*** Available data ***

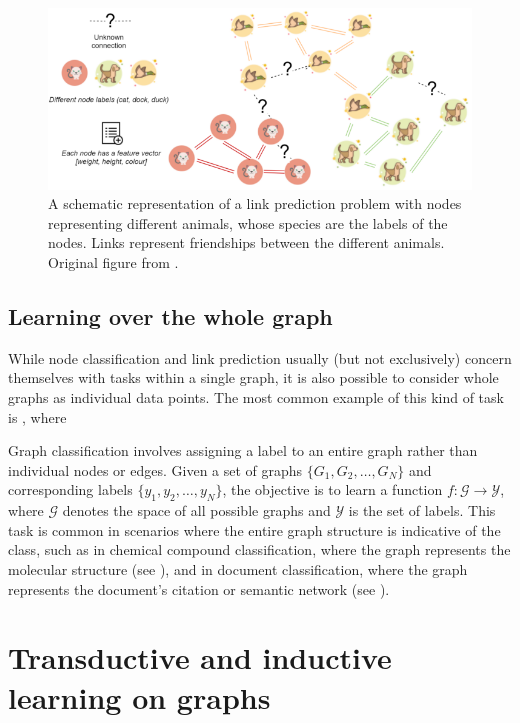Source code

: \begin{figure}
	\includegraphics[width=\linewidth]{images/graph-tasks/link-prediction.png}
	\caption{A schematic representation of a link prediction problem with nodes representing different animals, whose species are the labels of the nodes. Links represent friendships between the different animals. Original figure from \cite{kubara_machine_2020}.}
	\label{fig:link-prediction}
\end{figure}

\subsection{Learning over the whole graph}

While node classification and link prediction usually (but not exclusively) concern themselves with tasks within a single graph, it is also possible to consider whole graphs as individual data points. The most common example of this kind of task is , where 

Graph classification involves assigning a label to an entire graph rather than individual nodes or edges. Given a set of graphs \( \{G_1, G_2, \ldots, G_N\} \) and corresponding labels \( \{y_1, y_2, \ldots, y_N\} \), the objective is to learn a function \( f: \mathcal{G} \rightarrow \mathcal{Y} \), where \( \mathcal{G} \) denotes the space of all possible graphs and \( \mathcal{Y} \) is the set of labels. This task is common in scenarios where the entire graph structure is indicative of the class, such as in chemical compound classification, where the graph represents the molecular structure (see \cite{duvenaud_convolutional_2015}), and in document classification, where the graph represents the document's citation or semantic network (see \cite{zhang_every_2020}).

\section{Transductive and inductive learning on graphs}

*** End of Available data ***

- _Problem description_
Please write every line above out exactly as given, except for any pictures.

- _Written reply_
Source code

: \begin{figure}
	\includegraphics[width=\linewidth]{images/graph-tasks/link-prediction.png}
	\caption{A schematic representation of a link prediction problem with nodes representing different animals, whose species are the labels of the nodes. Links represent friendships between the different animals. Original figure from \cite{kubara_machine_2020}.}
	\label{fig:link-prediction}
\end{figure}

\subsection{Learning over the whole graph}

While node classification and link prediction usually (but not exclusively) concern themselves with tasks within a single graph, it is also possible to consider whole graphs as individual data points. The most common example of this kind of task is , where 

Graph classification involves assigning a label to an entire graph rather than individual nodes or edges. Given a set of graphs \( \{G_1, G_2, \ldots, G_N\} \) and corresponding labels \( \{y_1, y_2, \ldots, y_N\} \), the objective is to learn a function \( f: \mathcal{G} \rightarrow \mathcal{Y} \), where \( \mathcal{G} \) denotes the space of all possible graphs and \( \mathcal{Y} \) is the set of labels. This task is common in scenarios where the entire graph structure is indicative of the class, such as in chemical compound classification, where the graph represents the molecular structure (see \cite{duvenaud_convolutional_2015}), and in document classification, where the graph represents the document's citation or semantic network (see \cite{zhang_every_2020}).

\section{Transductive and inductive learning on graphs}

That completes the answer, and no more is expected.